One cannot dispute His Royal Highness’ view that understanding the country’s economic, political and socio-cultural history is important since it enables us to appreciate the progress we have achieved since Independence in 1957 due to the contributions of our diverse communities, and learn from our policy failures, and follies and frailties of our past leaders and administrators.

Our achievements have been spectacular by any measure  to earn the respect of the world. The developing world used to look up to us for our economic success. But in recent years, while we enjoy continued economic growth (in GDP terms), albeit modest by comparison with our past attainments, the management of our economy has been increasingly disappointing and depressing. The level of corruption is now the worst I have ever witnessed in my nearly 45 years of public, corporate, academic and civil society life.

Image result for din merican

It is obvious to me at least that our present generation of UMNO-BN leaders have not learned the lessons of history especially why nations can and have failed because of corruption, abuse of power and sheer incompetence. HRH Sultan of Perak would, therefore, be well advised to remind Prime Minister Najib Razak of the consequences of poor governance. Preaching to the converted like me and others is inconsequential since we are not in power.

Finally, I must add my disappointment with this piece by Hanis Zainal. While publicizing HRH Sultan Nazrin’s book, she chose not acknowledge that scholars and academics like James Puthucheary, Agoes Salim, Lin See Yan, Rais Saniman, Junid Saham, Jomo Kwame Sundaram, Edmund Terrence Gomez, Mohamed Ariff (formally with MIER),Kamal Salih (USM), Lim Teck Ghee, Johan  Saravanamuttu et.al have contributed immensely to our understanding of Malaysia’s political economy and history.
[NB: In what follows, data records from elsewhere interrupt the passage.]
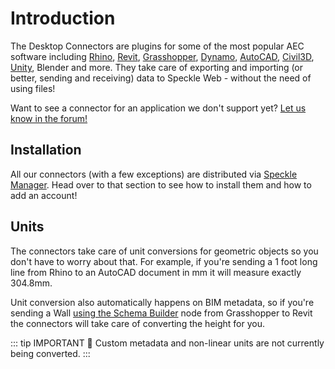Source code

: # Introduction

The Desktop Connectors are plugins for some of the most popular AEC software including [Rhino](/user/rhino), [Revit](/user/revit), [Grasshopper](/user/grasshopper), [Dynamo](/user/dynamo), [AutoCAD](/user/autocadcivil), [Civil3D](/user/autocadcivil), [Unity](/user/unity), Blender and more. They take care of exporting and importing (or better, sending and receiving) data to Speckle Web - without the need of using files!

Want to see a connector for an application we don't support yet? [Let us know in the forum!](https://speckle.community)

## Installation

All our connectors (with a few exceptions) are distributed via [Speckle Manager](/user/manager).
Head over to that section to see how to install them and how to add an account!

## Units

The connectors take care of unit conversions for geometric objects so you don't have to worry about that. For example, if you're sending a 1 foot long line from Rhino to an AutoCAD document in mm it will measure exactly 304.8mm.

Unit conversion also automatically happens on BIM metadata, so if you're sending a Wall [using the Schema Builder](/user/grasshopper.html#schema-builder) node from Grasshopper to Revit the connectors will take care of converting the height for you.

::: tip IMPORTANT 🙌
Custom metadata and non-linear units are not currently being converted.
:::
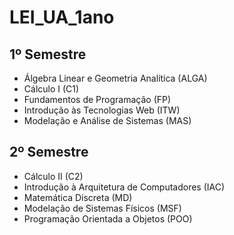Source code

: # LEI_UA_1ano

## 1º Semestre

- Álgebra Linear e Geometria Analítica (ALGA)
- Cálculo I (C1)
- Fundamentos de Programação (FP)
- Introdução às Tecnologias Web (ITW)
- Modelação e Análise de Sistemas (MAS)

## 2º Semestre

- Cálculo II (C2)
- Introdução à Arquitetura de Computadores (IAC)
- Matemática Discreta (MD)
- Modelação de Sistemas Físicos (MSF)
- Programação Orientada a Objetos (POO)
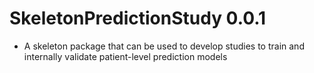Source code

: SkeletonPredictionStudy 0.0.1
======================
  - A skeleton package that can be used to develop studies to train and internally validate patient-level prediction models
They have, in fact, preceded HRH Sultan Nazrin Shah.–Din Merican

by Hanis Zainal@www.thestar.com.my

The key to understanding a country better is through its history, so it is logical to assume the key to studying a country’s economy is through studying its econo­mic history.

This was what Perak Ruler Sultan Nazrin Muizzuddin Shah set out to achieve in Charting the Economy: Early 20th Century Malaya and Contemporary Malaysian Contrasts which was launched yesterday.
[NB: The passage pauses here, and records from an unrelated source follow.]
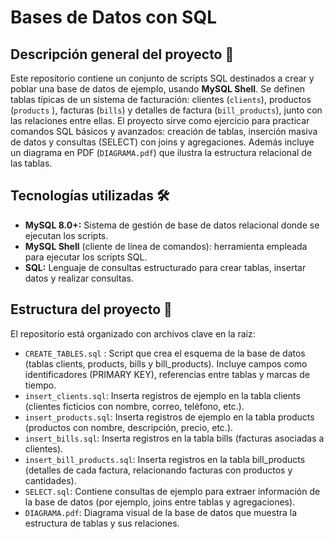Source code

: # Bases de Datos con SQL

## Descripción general del proyecto 📘

Este repositorio contiene un conjunto de scripts SQL destinados a crear y poblar una base de datos de ejemplo, usando **MySQL Shell**. Se definen tablas típicas de un sistema de facturación: clientes (`clients`), productos (`products` ), facturas (`bills`) y detalles de factura (`bill_products`), junto con las relaciones entre ellas. El proyecto sirve como ejercicio para practicar comandos SQL básicos y avanzados: creación de tablas, inserción masiva de datos y consultas (SELECT) con joins y agregaciones. Además incluye un diagrama en PDF (`DIAGRAMA.pdf`) que ilustra la estructura relacional de las tablas.

## Tecnologías utilizadas 🛠️
- **MySQL 8.0+:** Sistema de gestión de base de datos relacional donde se ejecutan los scripts.
- **MySQL Shell** (cliente de línea de comandos): herramienta empleada para ejecutar los scripts SQL.
- **SQL:** Lenguaje de consultas estructurado para crear tablas, insertar datos y realizar consultas.
  
## Estructura del proyecto 📂

El repositorio está organizado con archivos clave en la raíz:
- `CREATE_TABLES.sql` : Script que crea el esquema de la base de datos (tablas clients, products, bills y bill_products). Incluye campos como identificadores (PRIMARY KEY), referencias entre tablas y marcas de tiempo.
- `insert_clients.sql`: Inserta registros de ejemplo en la tabla clients (clientes ficticios con nombre, correo, teléfono, etc.).
- `insert_products.sql`: Inserta registros de ejemplo en la tabla products (productos con nombre, descripción, precio, etc.).
- `insert_bills.sql`: Inserta registros en la tabla bills (facturas asociadas a clientes).
- `insert_bill_products.sql`: Inserta registros en la tabla bill_products (detalles de cada factura, relacionando facturas con productos y cantidades).
- `SELECT.sql`: Contiene consultas de ejemplo para extraer información de la base de datos (por ejemplo, joins entre tablas y agregaciones).
- `DIAGRAMA.pdf`: Diagrama visual de la base de datos que muestra la estructura de tablas y sus relaciones.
The book charts the country’s economic activities under colonial rule and contrasts it with the economic growth and development in contemporary Malaysia.

During the launch at a hotel here, Sultan Nazrin said that lessons learned from history carry “great relevance” for overcoming the economic challenges of modern-era Malaysia.

 “To better understand contemporary economic performance, it is necessary for us to go back into history to understand long-term trends,” he said.

In his book, Sultan Nazrin charts the changes – from an economy based largely on agriculture and mining in the past to one that is more diversified and broad today.

One of the most important lessons he learned in his study was of people’s contributions to the economy, said Sultan Nazrin.

“The truly remarkable economic and social transformation that Malaysia has experienced is due to the outstanding contributions made by all of our diverse communities working together.”

Quoting novelist Henri Fauconnier, who wrote the Soul of Malaya, Sultan Nazrin said the soul of Malaysia “is found in the country’s diverse people”.

 Image result for charting the economy sultan nazrin

In his address, Harvard University’s Professor of Political Economy Prof Dwight Perkins noted the book’s importance to the economic literature of Malaysia.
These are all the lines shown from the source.